Data for review section start
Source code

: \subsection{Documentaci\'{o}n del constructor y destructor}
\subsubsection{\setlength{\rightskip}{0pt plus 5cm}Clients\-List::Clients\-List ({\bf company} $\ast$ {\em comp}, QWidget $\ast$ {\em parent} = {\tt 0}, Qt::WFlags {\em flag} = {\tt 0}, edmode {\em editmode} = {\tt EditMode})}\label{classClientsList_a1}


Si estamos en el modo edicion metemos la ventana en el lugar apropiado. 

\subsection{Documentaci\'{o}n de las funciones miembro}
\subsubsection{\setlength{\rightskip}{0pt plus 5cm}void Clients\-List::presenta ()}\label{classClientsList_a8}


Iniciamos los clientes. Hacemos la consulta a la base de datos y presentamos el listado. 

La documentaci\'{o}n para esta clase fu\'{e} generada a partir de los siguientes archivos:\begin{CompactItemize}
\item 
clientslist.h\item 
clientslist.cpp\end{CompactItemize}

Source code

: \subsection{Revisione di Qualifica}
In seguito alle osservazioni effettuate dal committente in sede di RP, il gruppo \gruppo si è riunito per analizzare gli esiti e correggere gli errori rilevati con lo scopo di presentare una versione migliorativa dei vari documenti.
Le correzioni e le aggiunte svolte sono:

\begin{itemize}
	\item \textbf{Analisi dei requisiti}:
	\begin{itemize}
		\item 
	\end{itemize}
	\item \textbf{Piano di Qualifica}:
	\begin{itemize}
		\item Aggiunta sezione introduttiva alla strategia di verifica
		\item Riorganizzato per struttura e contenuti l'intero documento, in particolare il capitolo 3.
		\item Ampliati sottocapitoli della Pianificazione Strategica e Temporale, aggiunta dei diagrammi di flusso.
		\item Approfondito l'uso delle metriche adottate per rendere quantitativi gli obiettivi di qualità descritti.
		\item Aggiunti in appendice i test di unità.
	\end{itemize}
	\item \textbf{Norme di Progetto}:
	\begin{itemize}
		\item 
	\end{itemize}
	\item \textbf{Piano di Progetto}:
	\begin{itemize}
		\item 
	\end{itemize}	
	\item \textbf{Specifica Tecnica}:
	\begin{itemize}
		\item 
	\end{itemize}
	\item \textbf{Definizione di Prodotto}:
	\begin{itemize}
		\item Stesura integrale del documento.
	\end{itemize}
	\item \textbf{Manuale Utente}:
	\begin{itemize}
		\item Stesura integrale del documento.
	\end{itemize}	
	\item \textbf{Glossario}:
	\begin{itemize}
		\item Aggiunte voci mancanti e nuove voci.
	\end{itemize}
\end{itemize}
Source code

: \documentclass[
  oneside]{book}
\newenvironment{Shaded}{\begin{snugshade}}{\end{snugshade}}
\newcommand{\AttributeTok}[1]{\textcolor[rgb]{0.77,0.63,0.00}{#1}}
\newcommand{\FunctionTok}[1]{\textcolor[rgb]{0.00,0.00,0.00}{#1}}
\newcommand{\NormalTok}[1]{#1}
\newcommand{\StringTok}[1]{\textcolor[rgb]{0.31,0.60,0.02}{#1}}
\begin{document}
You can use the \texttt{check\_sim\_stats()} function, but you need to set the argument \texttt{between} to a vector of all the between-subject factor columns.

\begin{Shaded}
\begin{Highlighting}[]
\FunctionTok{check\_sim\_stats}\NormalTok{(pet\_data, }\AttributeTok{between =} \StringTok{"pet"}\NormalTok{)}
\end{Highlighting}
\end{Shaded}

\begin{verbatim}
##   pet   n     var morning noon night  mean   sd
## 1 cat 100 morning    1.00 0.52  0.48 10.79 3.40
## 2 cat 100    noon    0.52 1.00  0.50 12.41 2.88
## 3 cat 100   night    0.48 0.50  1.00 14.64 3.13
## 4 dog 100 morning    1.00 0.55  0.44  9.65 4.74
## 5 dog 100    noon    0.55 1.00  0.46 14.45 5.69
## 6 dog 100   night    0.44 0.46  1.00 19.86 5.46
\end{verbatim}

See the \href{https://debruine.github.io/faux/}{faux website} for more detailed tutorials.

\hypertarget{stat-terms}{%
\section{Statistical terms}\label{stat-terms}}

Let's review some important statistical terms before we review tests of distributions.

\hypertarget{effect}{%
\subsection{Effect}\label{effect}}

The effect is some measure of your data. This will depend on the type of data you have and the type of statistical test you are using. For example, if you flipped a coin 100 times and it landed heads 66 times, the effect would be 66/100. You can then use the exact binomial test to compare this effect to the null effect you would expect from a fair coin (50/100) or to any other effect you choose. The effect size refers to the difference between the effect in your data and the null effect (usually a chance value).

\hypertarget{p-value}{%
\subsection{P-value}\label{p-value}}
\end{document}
Data for review section end
→ **What needs to be done**:
Filtering the entries above by the word "subsubsection", copy each line that matches.

→ **Answer to the problem**:
\subsubsection{\setlength{\rightskip}{0pt plus 5cm}Clients\-List::Clients\-List ({\bf company} $\ast$ {\em comp}, QWidget $\ast$ {\em parent} = {\tt 0}, Qt::WFlags {\em flag} = {\tt 0}, edmode {\em editmode} = {\tt EditMode})}\label{classClientsList_a1}
\subsubsection{\setlength{\rightskip}{0pt plus 5cm}void Clients\-List::presenta ()}\label{classClientsList_a8}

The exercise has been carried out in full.